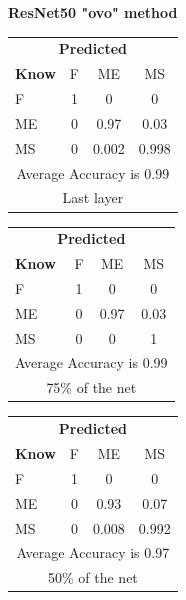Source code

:\documentclass[12pt]{article} %
\begin{document}
\begin{center}
\textbf{ ResNet50 "ovo" method}
\end{center}
\begin{minipage}{0.5\textwidth}
\begin{center}
\begin{tabular}{l|c|c|c|}
 \multicolumn{4}{c}{ \textbf{ Predicted}}\\
 \textbf{Know}&F&ME&MS\\ \hline\hline
F   &1&0&0\\
ME &0&0.97&0.03\\
MS &0&0.002&0.998\\
\multicolumn{4}{c}{Average Accuracy is 0.99}\\
\multicolumn{4}{c}{Last layer}\\
\end{tabular}
\end{center}
\end{minipage}
\begin{minipage}{0.5\textwidth}
\begin{center}
\begin{tabular}{l|c|c|c|}
 \multicolumn{4}{c}{ \textbf{ Predicted}}\\
 \textbf{Know}&F&ME&MS\\ \hline\hline
F    &1&0&0\\
ME &0&0.97&0.03\\
MS &0&0&1\\
\multicolumn{4}{c}{Average Accuracy is 0.99}\\
\multicolumn{4}{c}{75\%  of the net}\\
\end{tabular}
\end{center}
\end{minipage}
\begin{minipage}{0.5\textwidth}
\begin{center}
\begin{tabular}{l|c|c|c|}
 \multicolumn{4}{c}{ \textbf{ Predicted}}\\
 \textbf{Know}&F&ME&MS\\ \hline\hline
F   &1&0&0\\
ME &0&0.93&0.07\\
MS &0&0.008&0.992\\
\multicolumn{4}{c}{Average Accuracy is 0.97}\\
\multicolumn{4}{c}{50\%  of the net}\\
\end{tabular}
\end{center}
\end{minipage}
\end{document}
#####
• **Task directions**: If a record holds a picture, drop the picture and reproduce everything else exactly.

• **Task response**:
Source code

:\documentclass[12pt]{article} %
\begin{document}
\begin{center}
\textbf{ ResNet50 "ovo" method}
\end{center}
\begin{minipage}{0.5\textwidth}
\begin{center}
\begin{tabular}{l|c|c|c|}
 \multicolumn{4}{c}{ \textbf{ Predicted}}\\
 \textbf{Know}&F&ME&MS\\ \hline\hline
F   &1&0&0\\
ME &0&0.97&0.03\\
MS &0&0.002&0.998\\
\multicolumn{4}{c}{Average Accuracy is 0.99}\\
\multicolumn{4}{c}{Last layer}\\
\end{tabular}
\end{center}
\end{minipage}
\begin{minipage}{0.5\textwidth}
\begin{center}
\begin{tabular}{l|c|c|c|}
 \multicolumn{4}{c}{ \textbf{ Predicted}}\\
 \textbf{Know}&F&ME&MS\\ \hline\hline
F    &1&0&0\\
ME &0&0.97&0.03\\
MS &0&0&1\\
\multicolumn{4}{c}{Average Accuracy is 0.99}\\
\multicolumn{4}{c}{75\%  of the net}\\
\end{tabular}
\end{center}
\end{minipage}
\begin{minipage}{0.5\textwidth}
\begin{center}
\begin{tabular}{l|c|c|c|}
 \multicolumn{4}{c}{ \textbf{ Predicted}}\\
 \textbf{Know}&F&ME&MS\\ \hline\hline
F   &1&0&0\\
ME &0&0.93&0.07\\
MS &0&0.008&0.992\\
\multicolumn{4}{c}{Average Accuracy is 0.97}\\
\multicolumn{4}{c}{50\%  of the net}\\
\end{tabular}
\end{center}
\end{minipage}
\end{document}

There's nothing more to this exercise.